The ethnography of communication is an academic field of study that was first conceptualized as a branch of sociolinguistics by researchers during the 1950s and early 1960s. As an academic discipline, it studies and analyzes how language is used in cultural settings. Originally, this branch of study was actually called the ethnography of speaking, but the term was changed so the field could also include studies in both the non-verbal facets of communication. Most of the studies done in this area, however, tend to be mainly concerned with speaking, because that is regarded as the leading means of communication.
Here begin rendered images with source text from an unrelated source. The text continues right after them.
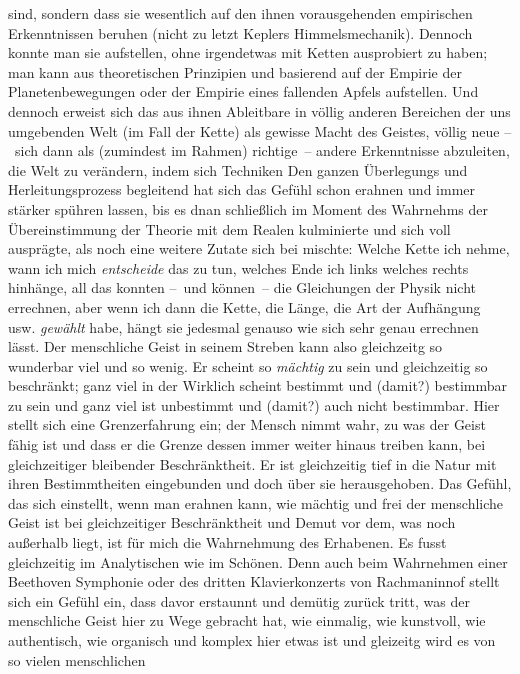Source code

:   sind, sondern dass sie wesentlich auf den ihnen vorausgehenden empirischen
  Erkenntnissen beruhen (nicht zu letzt Keplers Himmelsmechanik).
Dennoch konnte man sie aufstellen, ohne irgendetwas mit Ketten ausprobiert zu
  haben; man kann aus theoretischen Prinzipien und basierend auf der
  Empirie der Planetenbewegungen oder der Empirie eines fallenden Apfels
  aufstellen.
Und dennoch erweist sich das aus ihnen Ableitbare in völlig anderen Bereichen
  der uns umgebenden Welt (\zB im Fall der Kette) als gewisse Macht des
  Geistes, völlig neue --~sich dann als (zumindest im Rahmen) richtige~--
  andere Erkenntnisse abzuleiten, die Welt zu verändern, indem sich
  Techniken
Den ganzen Überlegungs und Herleitungsprozess begleitend hat sich das Gefühl
  schon erahnen und immer stärker spühren lassen, bis es dnan schließlich im
  Moment des Wahrnehms der Übereinstimmung der Theorie mit dem Realen
  kulminierte und sich voll ausprägte, als noch eine weitere Zutate sich bei
  mischte:
Welche Kette ich nehme, wann ich mich \emph{entscheide} das zu tun, welches
  Ende ich links welches rechts hinhänge, all das konnten --~und können~-- die
  Gleichungen der Physik nicht errechnen, aber wenn ich dann die Kette, die
  Länge, die Art der Aufhängung usw. \emph{gewählt} habe, hängt sie jedesmal
  genauso wie sich sehr genau errechnen lässt.
Der menschliche Geist in seinem Streben kann also gleichzeitg so wunderbar
  viel und so wenig.
Er scheint so \emph{mächtig} zu sein und gleichzeitig so beschränkt; ganz viel
  in der Wirklich scheint bestimmt und (damit?) bestimmbar zu sein und ganz
  viel ist unbestimmt und (damit?) auch nicht bestimmbar.
Hier stellt sich eine Grenzerfahrung ein; der Mensch nimmt wahr, zu was der
  Geist fähig ist und dass er die Grenze dessen immer weiter hinaus treiben
  kann, bei gleichzeitiger bleibender Beschränktheit.
Er ist gleichzeitig tief in die Natur mit ihren Bestimmtheiten eingebunden und
  doch über sie herausgehoben.
Das Gefühl, das sich einstellt, wenn man erahnen kann, wie mächtig und frei der
  menschliche Geist ist bei gleichzeitiger Beschränktheit und Demut vor dem,
  was noch außerhalb liegt, ist für mich die Wahrnehmung des Erhabenen.
Es fusst gleichzeitig im Analytischen wie im Schönen.
Denn auch beim Wahrnehmen einer Beethoven Symphonie oder \zB des dritten
  Klavierkonzerts von Rachmaninnof stellt sich ein Gefühl ein, dass davor
  erstaunnt und demütig zurück tritt, was der menschliche Geist hier zu Wege
  gebracht hat, wie einmalig, wie kunstvoll, wie authentisch, wie organisch
  und komplex hier etwas ist und gleizeitg wird es von so vielen menschlichen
As a discipline at least partially based in linguistics, the ethnography of communication takes a somewhat different view of communication and language than do other linguistic theories, such as structuralism or transformational grammar. In contrast with these theories, it has as a basic premise, or theory, the view that the meaning of a particular expression or vocalization can be understood only in relation to the speech event or culture in which it is embedded. The view of this field is that communication is an uninterrupted flow of information and not an exchange or transmission of disconnected, separate messages. Communications, rather than specific languages, provide the frame of reference for analyzing the place of language in any particular society or culture.
The focus of studies in the field is on individual speech communities, which are clusters of people using common signs to communicate. Particularly, communication ethnography is interested in the way that communication within a speech community is organized into various systems of communication events and how they interact with every other system in the culture. It looks to answer the basic question of what a speaker needs to know to communicate correctly and appropriately within a given speech community and how a speaker learns to do this.
A researcher might analyze different speech situations, such as ceremonies, or speech events, such as sermons, greetings or compliments, to determine how their structure and content are culturally determined. Regardless of the topic of the study, researchers in the ethnography of communication focus on a speech community. They study speech communities as diverse as African tribal groups or people in highly industrialized societies. Such a community might even be users of a website or message board, if they share rules for speaking to each other online.